Start of Block
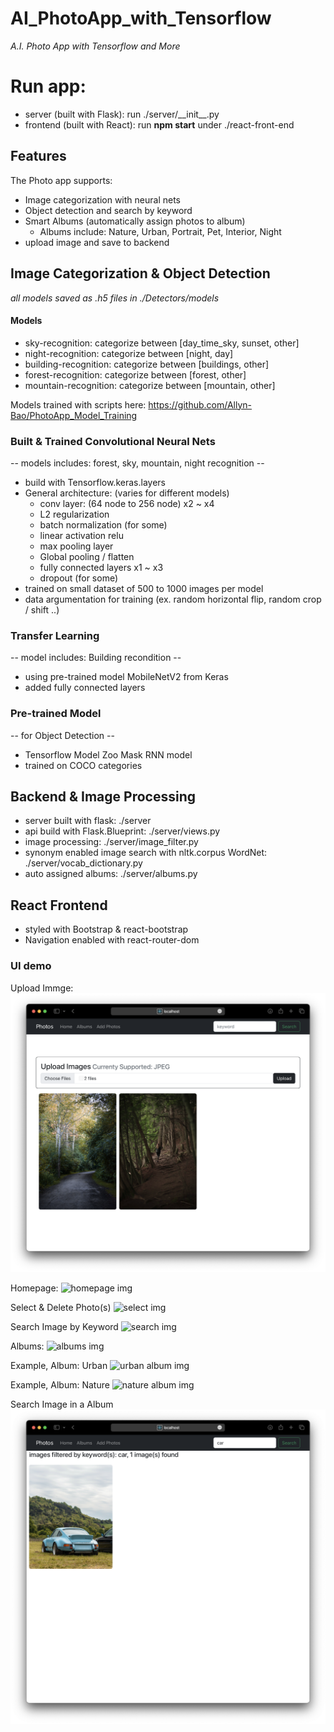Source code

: # AI_PhotoApp_with_Tensorflow
*A.I. Photo App with Tensorflow and More*

# Run app:
- server (built with Flask): run ./server/_\_init__.py
- frontend (built with React): run __npm start__ under ./react-front-end

## Features
The Photo app supports:
- Image categorization with neural nets
- Object detection and search by keyword
- Smart Albums (automatically assign photos to album)
  - Albums include: Nature, Urban, Portrait, Pet, Interior, Night
- upload image and save to backend
    
## Image Categorization & Object Detection
*all models saved as .h5 files in ./Detectors/models*

#### Models

- sky-recognition: categorize between [day_time_sky, sunset, other]
- night-recognition: categorize between [night, day]
- building-recognition: categorize between [buildings, other]
- forest-recognition: categorize between [forest, other]
- mountain-recognition: categorize between [mountain, other]

Models trained with scripts here: https://github.com/Allyn-Bao/PhotoApp_Model_Training


### Built & Trained Convolutional Neural Nets

-- models includes: forest, sky, mountain, night recognition --

- build with Tensorflow.keras.layers
- General architecture: (varies for different models)
  - conv layer: (64 node to 256 node) x2 ~ x4
  - L2 regularization
  - batch normalization (for some)
  - linear activation relu
  - max pooling layer
  - Global pooling / flatten
  - fully connected layers x1 ~ x3
  - dropout (for some)
- trained on small dataset of 500 to 1000 images per model
- data argumentation for training (ex. random horizontal flip, random crop / shift ..)

### Transfer Learning

-- model includes: Building recondition --

- using pre-trained model MobileNetV2 from Keras
- added fully connected layers

### Pre-trained Model

-- for Object Detection --

- Tensorflow Model Zoo Mask RNN model
- trained on COCO categories

## Backend & Image Processing

- server built with flask: ./server
- api build with Flask.Blueprint: ./server/views.py
- image processing: ./server/image_filter.py
- synonym enabled image search with nltk.corpus WordNet: ./server/vocab_dictionary.py
- auto assigned albums: ./server/albums.py

## React Frontend

- styled with Bootstrap & react-bootstrap
- Navigation enabled with react-router-dom

### UI demo

Upload Immge:
![upload img](./demo%20photos/upload_image_with_images_list.png)

Homepage:
![homepage img](./demo%20photos/homepage.png)

Select & Delete Photo(s)
![select img](./demo%20photos/home_select.png)

Search Image by Keyword
![search img](./demo%20photos/word_search.png)

Albums:
![albums img](./demo%20photos/albums.png)

Example, Album: Urban
![urban album img](./demo%20photos/urban_album.png)

Example, Album: Nature
![nature album img](./demo%20photos/nature_album.png)

Search Image in a Album
![album search](./demo%20photos/nature_search_cars.png)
End of Block
» **About this exercise**: From the first line to the last, return the records exactly and leave the pictures behind.

» **Reply to the task**:
Source code

: # AI_PhotoApp_with_Tensorflow
*A.I. Photo App with Tensorflow and More*

# Run app:
- server (built with Flask): run ./server/_\_init__.py
- frontend (built with React): run __npm start__ under ./react-front-end

## Features
The Photo app supports:
- Image categorization with neural nets
- Object detection and search by keyword
- Smart Albums (automatically assign photos to album)
  - Albums include: Nature, Urban, Portrait, Pet, Interior, Night
- upload image and save to backend
    
## Image Categorization & Object Detection
*all models saved as .h5 files in ./Detectors/models*

#### Models

- sky-recognition: categorize between [day_time_sky, sunset, other]
- night-recognition: categorize between [night, day]
- building-recognition: categorize between [buildings, other]
- forest-recognition: categorize between [forest, other]
- mountain-recognition: categorize between [mountain, other]

Models trained with scripts here: https://github.com/Allyn-Bao/PhotoApp_Model_Training


### Built & Trained Convolutional Neural Nets

-- models includes: forest, sky, mountain, night recognition --

- build with Tensorflow.keras.layers
- General architecture: (varies for different models)
  - conv layer: (64 node to 256 node) x2 ~ x4
  - L2 regularization
  - batch normalization (for some)
  - linear activation relu
  - max pooling layer
  - Global pooling / flatten
  - fully connected layers x1 ~ x3
  - dropout (for some)
- trained on small dataset of 500 to 1000 images per model
- data argumentation for training (ex. random horizontal flip, random crop / shift ..)

### Transfer Learning

-- model includes: Building recondition --

- using pre-trained model MobileNetV2 from Keras
- added fully connected layers

### Pre-trained Model

-- for Object Detection --

- Tensorflow Model Zoo Mask RNN model
- trained on COCO categories

## Backend & Image Processing

- server built with flask: ./server
- api build with Flask.Blueprint: ./server/views.py
- image processing: ./server/image_filter.py
- synonym enabled image search with nltk.corpus WordNet: ./server/vocab_dictionary.py
- auto assigned albums: ./server/albums.py

## React Frontend

- styled with Bootstrap & react-bootstrap
- Navigation enabled with react-router-dom

### UI demo

Upload Immge:
![upload img](./demo%20photos/upload_image_with_images_list.png)

Homepage:
![homepage img](./demo%20photos/homepage.png)

Select & Delete Photo(s)
![select img](./demo%20photos/home_select.png)

Search Image by Keyword
![search img](./demo%20photos/word_search.png)

Albums:
![albums img](./demo%20photos/albums.png)

Example, Album: Urban
![urban album img](./demo%20photos/urban_album.png)

Example, Album: Nature
![nature album img](./demo%20photos/nature_album.png)

Search Image in a Album
![album search](./demo%20photos/nature_search_cars.png)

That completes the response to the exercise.